Reputation: 256
I am not a spark configuration expert and I have an issue with the task nodes. My cluster in AWS has 1 Master, 3 Core and 5 Task nodes. I can see load only on the Master node and on the 3 Core nodes, and the Task nodes are doing nothing.
Instances:
My configuration:
.set("spark.executors.cores", "5")\
.set("spark.submit.deployMode", "cluster")\
.set("spark.yarn.executor.memoryOverhead", "1024")\
.set("spark.sql.shuffle.partitions","108")\
.set("spark.default.parallelism", "108")\
.set("spark.yarn.node-labels.enabled","true")\
.set("spark.yarn.node-labels.am.default-node-label-expression", "CORE")\
.set("spark.yarn.executor.nodeLabelExpression","TASK")\
.set("spark.yarn.nodemanager.vmem-check-enabled", "false")\
.set("spark.yarn.node-labels.configuration-type", 'distributed')\
.set("spark.memory.fraction", "0.8")\
.set("spark.memory.storageFraction", "0.2")\
.set("maximizeResourceAllocation","true")\
Is there any option in the configuration to solve this issue?
Upvotes: 0
Views: 1066
Reputation: 1410
I don’t think there is separate node level called TASK
.
TASK is part of default node level. If you see in my cluster, I have 10 TASK node running but it is part of default partition. So remove the property .set("spark.yarn.executor.nodeLabelExpression","TASK")

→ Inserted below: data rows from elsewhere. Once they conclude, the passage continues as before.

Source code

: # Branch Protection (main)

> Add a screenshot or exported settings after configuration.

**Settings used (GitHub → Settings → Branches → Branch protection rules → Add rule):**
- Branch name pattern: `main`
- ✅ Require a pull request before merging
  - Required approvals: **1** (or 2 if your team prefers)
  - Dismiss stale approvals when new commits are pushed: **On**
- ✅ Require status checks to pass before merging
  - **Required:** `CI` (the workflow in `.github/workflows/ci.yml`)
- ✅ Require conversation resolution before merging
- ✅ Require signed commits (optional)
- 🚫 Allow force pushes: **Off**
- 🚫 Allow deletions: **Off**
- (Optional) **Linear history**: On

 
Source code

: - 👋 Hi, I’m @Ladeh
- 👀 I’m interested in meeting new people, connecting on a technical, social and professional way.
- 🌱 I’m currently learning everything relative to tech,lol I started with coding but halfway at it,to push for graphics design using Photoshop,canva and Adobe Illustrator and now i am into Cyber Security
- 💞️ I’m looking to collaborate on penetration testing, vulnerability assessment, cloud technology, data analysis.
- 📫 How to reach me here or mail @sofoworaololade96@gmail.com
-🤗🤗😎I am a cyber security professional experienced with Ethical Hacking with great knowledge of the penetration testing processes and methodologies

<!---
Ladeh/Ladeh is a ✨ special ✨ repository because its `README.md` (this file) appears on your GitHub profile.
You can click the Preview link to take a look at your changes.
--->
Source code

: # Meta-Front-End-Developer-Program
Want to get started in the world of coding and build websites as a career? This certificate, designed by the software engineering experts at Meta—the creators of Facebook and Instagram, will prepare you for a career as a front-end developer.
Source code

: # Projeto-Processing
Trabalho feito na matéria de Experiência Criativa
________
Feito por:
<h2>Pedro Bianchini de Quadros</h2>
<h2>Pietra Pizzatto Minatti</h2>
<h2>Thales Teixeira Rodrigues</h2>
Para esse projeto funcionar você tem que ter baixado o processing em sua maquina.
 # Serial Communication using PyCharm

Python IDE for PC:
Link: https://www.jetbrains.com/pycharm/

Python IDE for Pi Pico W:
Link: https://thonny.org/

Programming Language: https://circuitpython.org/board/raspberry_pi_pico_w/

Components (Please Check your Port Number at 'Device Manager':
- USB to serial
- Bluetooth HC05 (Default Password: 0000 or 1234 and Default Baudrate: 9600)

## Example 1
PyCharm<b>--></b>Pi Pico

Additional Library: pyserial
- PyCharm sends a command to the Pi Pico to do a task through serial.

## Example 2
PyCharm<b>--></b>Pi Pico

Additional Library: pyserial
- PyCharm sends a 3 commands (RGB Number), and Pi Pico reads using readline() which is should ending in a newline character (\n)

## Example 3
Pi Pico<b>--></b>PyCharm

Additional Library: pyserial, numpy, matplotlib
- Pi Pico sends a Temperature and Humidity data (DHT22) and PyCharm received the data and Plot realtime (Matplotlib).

Also can you add this in your spark config:
spark.dynamicAllocation.enabled=true
Also I don’t think you need to specify these 2 property.
In yarn-site.xml its already configured.
.set("spark.yarn.node-labels.enabled","true")\
.set("spark.yarn.node-labels.am.default-node-label-expression", "CORE")
Upvotes: 1